• _INPUT_
****

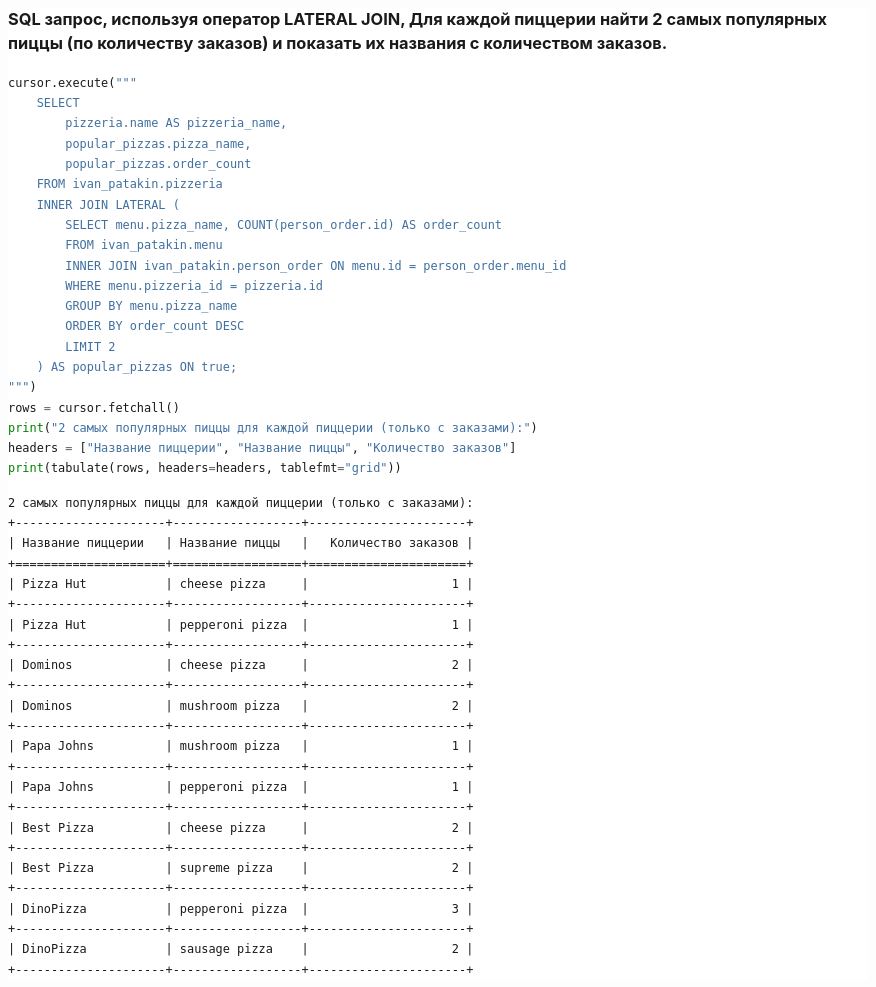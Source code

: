 
### SQL запрос, используя оператор LATERAL JOIN, Для каждой пиццерии найти 2 самых популярных пиццы (по количеству заказов) и показать их названия с количеством заказов.


```python
cursor.execute("""
    SELECT 
        pizzeria.name AS pizzeria_name, 
        popular_pizzas.pizza_name, 
        popular_pizzas.order_count
    FROM ivan_patakin.pizzeria
    INNER JOIN LATERAL (
        SELECT menu.pizza_name, COUNT(person_order.id) AS order_count
        FROM ivan_patakin.menu
        INNER JOIN ivan_patakin.person_order ON menu.id = person_order.menu_id
        WHERE menu.pizzeria_id = pizzeria.id
        GROUP BY menu.pizza_name
        ORDER BY order_count DESC
        LIMIT 2
    ) AS popular_pizzas ON true;
""")
rows = cursor.fetchall()
print("2 самых популярных пиццы для каждой пиццерии (только с заказами):")
headers = ["Название пиццерии", "Название пиццы", "Количество заказов"]
print(tabulate(rows, headers=headers, tablefmt="grid"))
```

    2 самых популярных пиццы для каждой пиццерии (только с заказами):
    +---------------------+------------------+----------------------+
    | Название пиццерии   | Название пиццы   |   Количество заказов |
    +=====================+==================+======================+
    | Pizza Hut           | cheese pizza     |                    1 |
    +---------------------+------------------+----------------------+
    | Pizza Hut           | pepperoni pizza  |                    1 |
    +---------------------+------------------+----------------------+
    | Dominos             | cheese pizza     |                    2 |
    +---------------------+------------------+----------------------+
    | Dominos             | mushroom pizza   |                    2 |
    +---------------------+------------------+----------------------+
    | Papa Johns          | mushroom pizza   |                    1 |
    +---------------------+------------------+----------------------+
    | Papa Johns          | pepperoni pizza  |                    1 |
    +---------------------+------------------+----------------------+
    | Best Pizza          | cheese pizza     |                    2 |
    +---------------------+------------------+----------------------+
    | Best Pizza          | supreme pizza    |                    2 |
    +---------------------+------------------+----------------------+
    | DinoPizza           | pepperoni pizza  |                    3 |
    +---------------------+------------------+----------------------+
    | DinoPizza           | sausage pizza    |                    2 |
    +---------------------+------------------+----------------------+
    
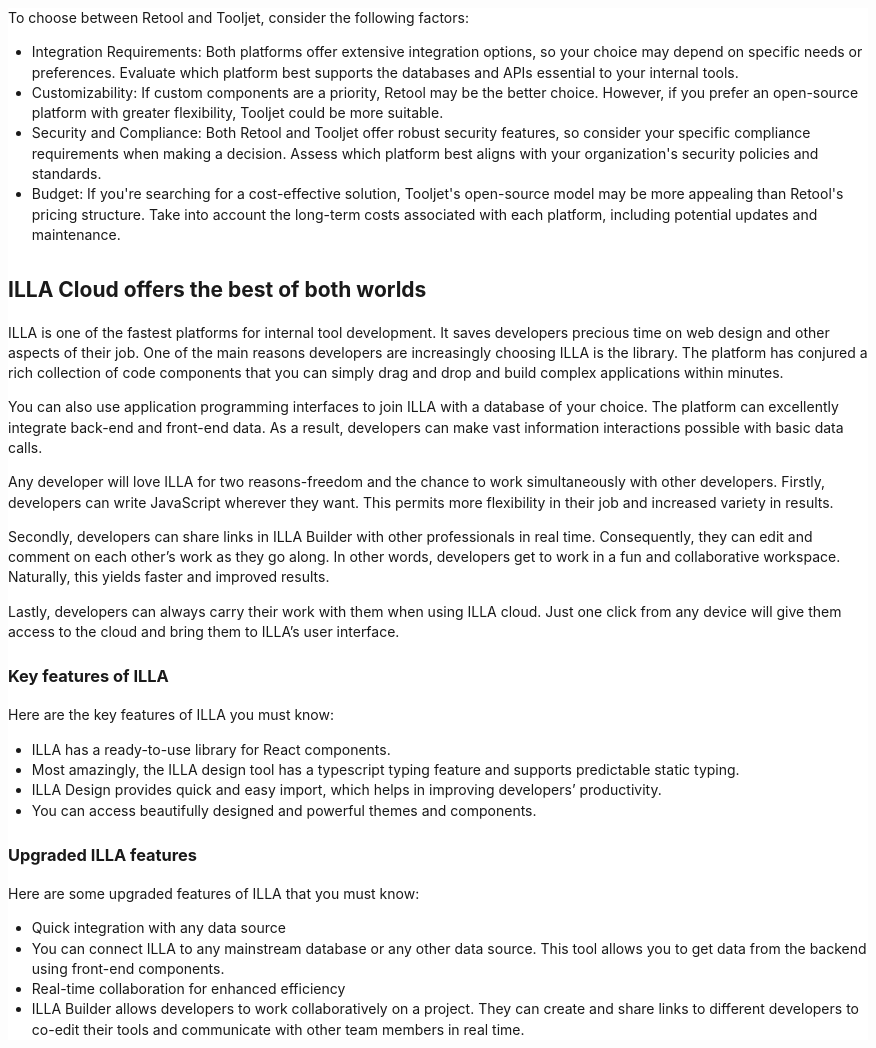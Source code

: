 To choose between Retool and Tooljet, consider the following factors:
- Integration Requirements: Both platforms offer extensive integration options, so your choice may depend on specific needs or preferences. Evaluate which platform best supports the databases and APIs essential to your internal tools.
- Customizability: If custom components are a priority, Retool may be the better choice. However, if you prefer an open-source platform with greater flexibility, Tooljet could be more suitable.
- Security and Compliance: Both Retool and Tooljet offer robust security features, so consider your specific compliance requirements when making a decision. Assess which platform best aligns with your organization's security policies and standards.
- Budget: If you're searching for a cost-effective solution, Tooljet's open-source model may be more appealing than Retool's pricing structure. Take into account the long-term costs associated with each platform, including potential updates and maintenance.

## ILLA Cloud offers the best of both worlds

ILLA is one of the fastest platforms for internal tool development. It saves developers precious time on web design and other aspects of their job. One of the main reasons developers are increasingly choosing ILLA is the library. The platform has conjured a rich collection of code components that you can simply drag and drop and build complex applications within minutes.

You can also use application programming interfaces to join ILLA with a database of your choice. The platform can excellently integrate back-end and front-end data. As a result, developers can make vast information interactions possible with basic data calls.

Any developer will love ILLA for two reasons-freedom and the chance to work simultaneously with other developers. Firstly, developers can write JavaScript wherever they want. This permits more flexibility in their job and increased variety in results.

Secondly, developers can share links in ILLA Builder with other professionals in real time. Consequently, they can edit and comment on each other’s work as they go along. In other words, developers get to work in a fun and collaborative workspace. Naturally, this yields faster and improved results.

Lastly, developers can always carry their work with them when using ILLA cloud. Just one click from any device will give them access to the cloud and bring them to ILLA’s user interface.

### Key features of ILLA

Here are the key features of ILLA you must know:
- ILLA has a ready-to-use library for React components.
- Most amazingly, the ILLA design tool has a typescript typing feature and supports predictable static typing.
- ILLA Design provides quick and easy import, which helps in improving developers’ productivity.
- You can access beautifully designed and powerful themes and components.

### Upgraded ILLA features

Here are some upgraded features of ILLA that you must know:
- Quick integration with any data source
- You can connect ILLA to any mainstream database or any other data source. This tool allows you to get data from the backend using front-end components.
- Real-time collaboration for enhanced efficiency
- ILLA Builder allows developers to work collaboratively on a project. They can create and share links to different developers to co-edit their tools and communicate with other team members in real time.
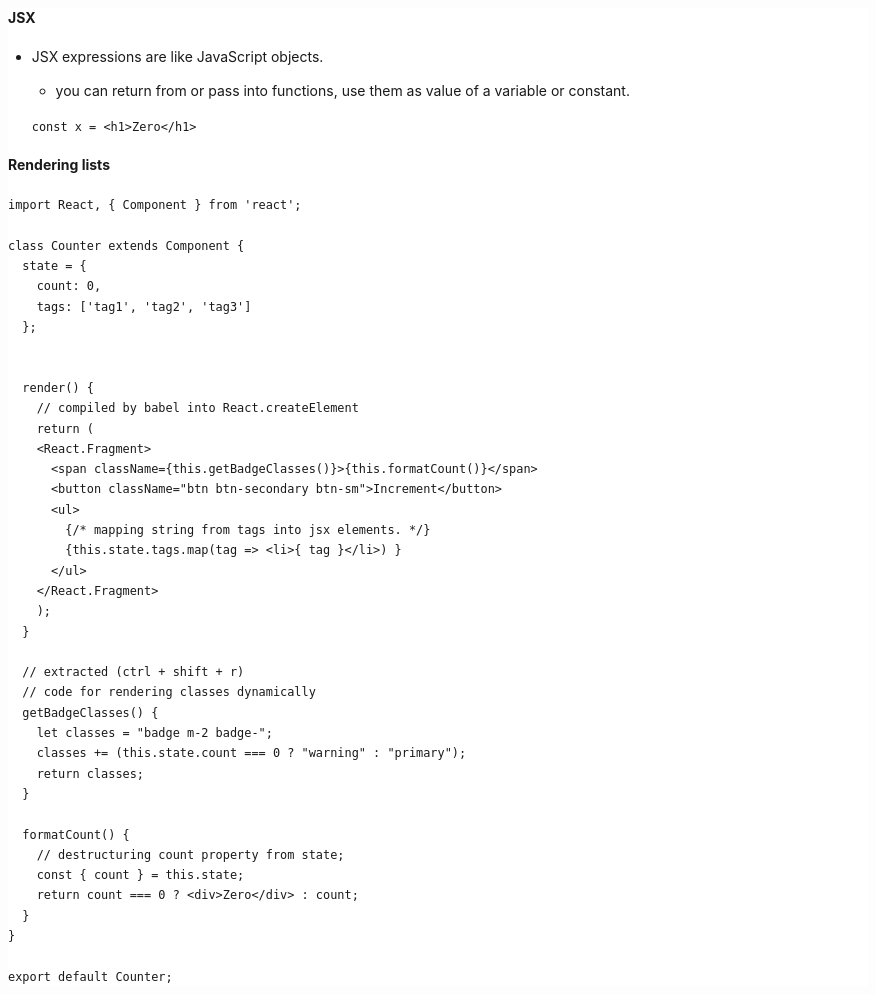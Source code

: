 

#### JSX

* JSX expressions are like JavaScript objects.

  * you can return from or pass into functions, use them as value of a variable or constant.

  ```
  const x = <h1>Zero</h1>
  ```

  

#### Rendering lists

```
import React, { Component } from 'react';

class Counter extends Component {
  state = {
    count: 0,
    tags: ['tag1', 'tag2', 'tag3']
  };


  render() {
    // compiled by babel into React.createElement
    return (
    <React.Fragment>
      <span className={this.getBadgeClasses()}>{this.formatCount()}</span>
      <button className="btn btn-secondary btn-sm">Increment</button>
      <ul>
        {/* mapping string from tags into jsx elements. */}
    	{this.state.tags.map(tag => <li>{ tag }</li>) }
      </ul>
    </React.Fragment>
    );
  }

  // extracted (ctrl + shift + r)
  // code for rendering classes dynamically
  getBadgeClasses() {
    let classes = "badge m-2 badge-";
    classes += (this.state.count === 0 ? "warning" : "primary");
    return classes;
  }

  formatCount() {
    // destructuring count property from state;
    const { count } = this.state;
    return count === 0 ? <div>Zero</div> : count;
  }
}

export default Counter;
```
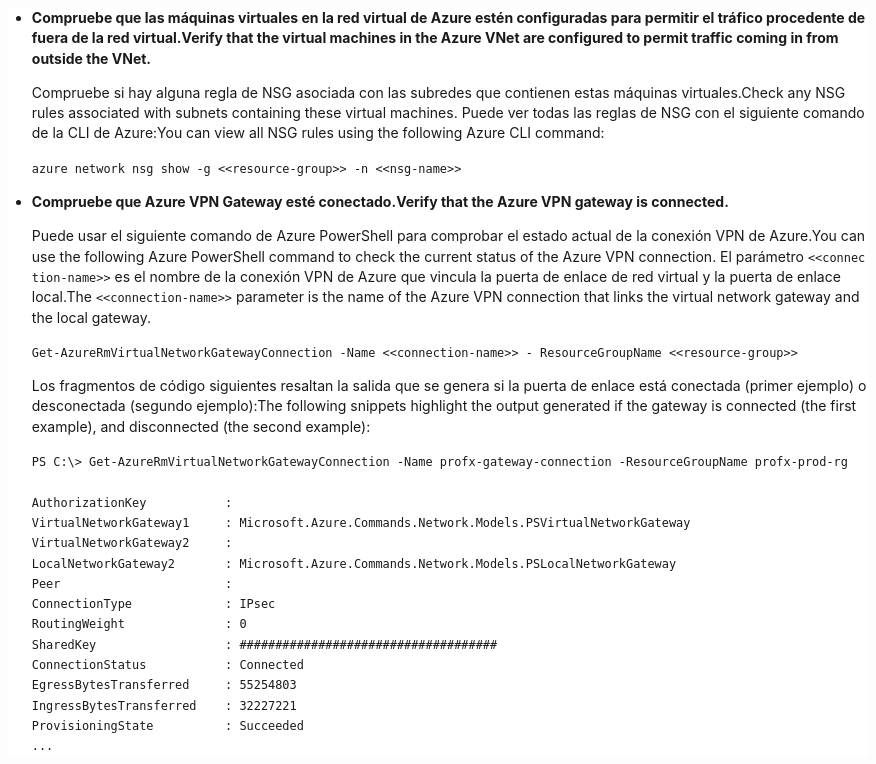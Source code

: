 - <span data-ttu-id="f3a97-265">**Compruebe que las máquinas virtuales en la red virtual de Azure estén configuradas para permitir el tráfico procedente de fuera de la red virtual.**</span><span class="sxs-lookup"><span data-stu-id="f3a97-265">**Verify that the virtual machines in the Azure VNet are configured to permit traffic coming in from outside the VNet.**</span></span>

    <span data-ttu-id="f3a97-266">Compruebe si hay alguna regla de NSG asociada con las subredes que contienen estas máquinas virtuales.</span><span class="sxs-lookup"><span data-stu-id="f3a97-266">Check any NSG rules associated with subnets containing these virtual machines.</span></span> <span data-ttu-id="f3a97-267">Puede ver todas las reglas de NSG con el siguiente comando de la CLI de Azure:</span><span class="sxs-lookup"><span data-stu-id="f3a97-267">You can view all NSG rules using the following Azure CLI command:</span></span>

    ```
    azure network nsg show -g <<resource-group>> -n <<nsg-name>>
    ```

- <span data-ttu-id="f3a97-268">**Compruebe que Azure VPN Gateway esté conectado.**</span><span class="sxs-lookup"><span data-stu-id="f3a97-268">**Verify that the Azure VPN gateway is connected.**</span></span>

    <span data-ttu-id="f3a97-269">Puede usar el siguiente comando de Azure PowerShell para comprobar el estado actual de la conexión VPN de Azure.</span><span class="sxs-lookup"><span data-stu-id="f3a97-269">You can use the following Azure PowerShell command to check the current status of the Azure VPN connection.</span></span> <span data-ttu-id="f3a97-270">El parámetro `<<connection-name>>` es el nombre de la conexión VPN de Azure que vincula la puerta de enlace de red virtual y la puerta de enlace local.</span><span class="sxs-lookup"><span data-stu-id="f3a97-270">The `<<connection-name>>` parameter is the name of the Azure VPN connection that links the virtual network gateway and the local gateway.</span></span>

    ```
    Get-AzureRmVirtualNetworkGatewayConnection -Name <<connection-name>> - ResourceGroupName <<resource-group>>
    ```

    <span data-ttu-id="f3a97-271">Los fragmentos de código siguientes resaltan la salida que se genera si la puerta de enlace está conectada (primer ejemplo) o desconectada (segundo ejemplo):</span><span class="sxs-lookup"><span data-stu-id="f3a97-271">The following snippets highlight the output generated if the gateway is connected (the first example), and disconnected (the second example):</span></span>

    ```
    PS C:\> Get-AzureRmVirtualNetworkGatewayConnection -Name profx-gateway-connection -ResourceGroupName profx-prod-rg

    AuthorizationKey           :
    VirtualNetworkGateway1     : Microsoft.Azure.Commands.Network.Models.PSVirtualNetworkGateway
    VirtualNetworkGateway2     :
    LocalNetworkGateway2       : Microsoft.Azure.Commands.Network.Models.PSLocalNetworkGateway
    Peer                       :
    ConnectionType             : IPsec
    RoutingWeight              : 0
    SharedKey                  : ####################################
    ConnectionStatus           : Connected
    EgressBytesTransferred     : 55254803
    IngressBytesTransferred    : 32227221
    ProvisioningState          : Succeeded
    ...
    ```
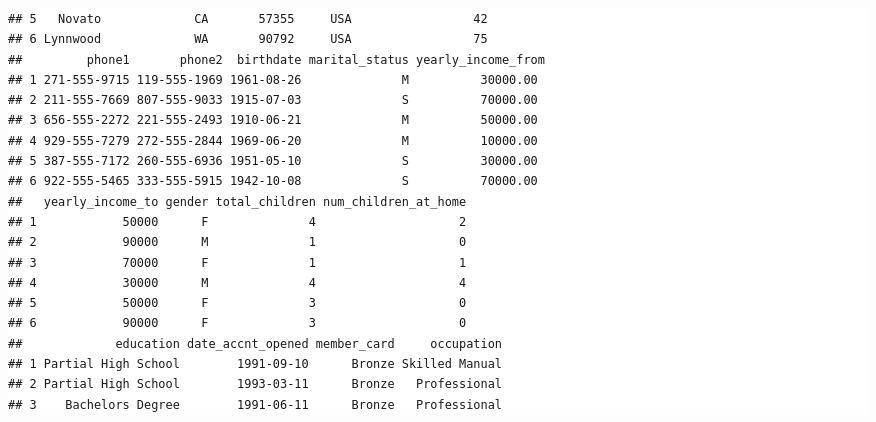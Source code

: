     ## 5   Novato             CA       57355     USA                 42
    ## 6 Lynnwood             WA       90792     USA                 75
    ##         phone1       phone2  birthdate marital_status yearly_income_from
    ## 1 271-555-9715 119-555-1969 1961-08-26              M          30000.00 
    ## 2 211-555-7669 807-555-9033 1915-07-03              S          70000.00 
    ## 3 656-555-2272 221-555-2493 1910-06-21              M          50000.00 
    ## 4 929-555-7279 272-555-2844 1969-06-20              M          10000.00 
    ## 5 387-555-7172 260-555-6936 1951-05-10              S          30000.00 
    ## 6 922-555-5465 333-555-5915 1942-10-08              S          70000.00 
    ##   yearly_income_to gender total_children num_children_at_home
    ## 1            50000      F              4                    2
    ## 2            90000      M              1                    0
    ## 3            70000      F              1                    1
    ## 4            30000      M              4                    4
    ## 5            50000      F              3                    0
    ## 6            90000      F              3                    0
    ##             education date_accnt_opened member_card     occupation
    ## 1 Partial High School        1991-09-10      Bronze Skilled Manual
    ## 2 Partial High School        1993-03-11      Bronze   Professional
    ## 3    Bachelors Degree        1991-06-11      Bronze   Professional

****

• _ASSIGNMENT_
Output the lines above between the one holding "Azure CLI command:</span></span>" and the one holding "gateway is connected.**</span></span>", inclusive, with nothing before or after them.

• _RESULT OF THIS EXERCISE_
    <span data-ttu-id="f3a97-266">Compruebe si hay alguna regla de NSG asociada con las subredes que contienen estas máquinas virtuales.</span><span class="sxs-lookup"><span data-stu-id="f3a97-266">Check any NSG rules associated with subnets containing these virtual machines.</span></span> <span data-ttu-id="f3a97-267">Puede ver todas las reglas de NSG con el siguiente comando de la CLI de Azure:</span><span class="sxs-lookup"><span data-stu-id="f3a97-267">You can view all NSG rules using the following Azure CLI command:</span></span>

    ```
    azure network nsg show -g <<resource-group>> -n <<nsg-name>>
    ```

- <span data-ttu-id="f3a97-268">**Compruebe que Azure VPN Gateway esté conectado.**</span><span class="sxs-lookup"><span data-stu-id="f3a97-268">**Verify that the Azure VPN gateway is connected.**</span></span>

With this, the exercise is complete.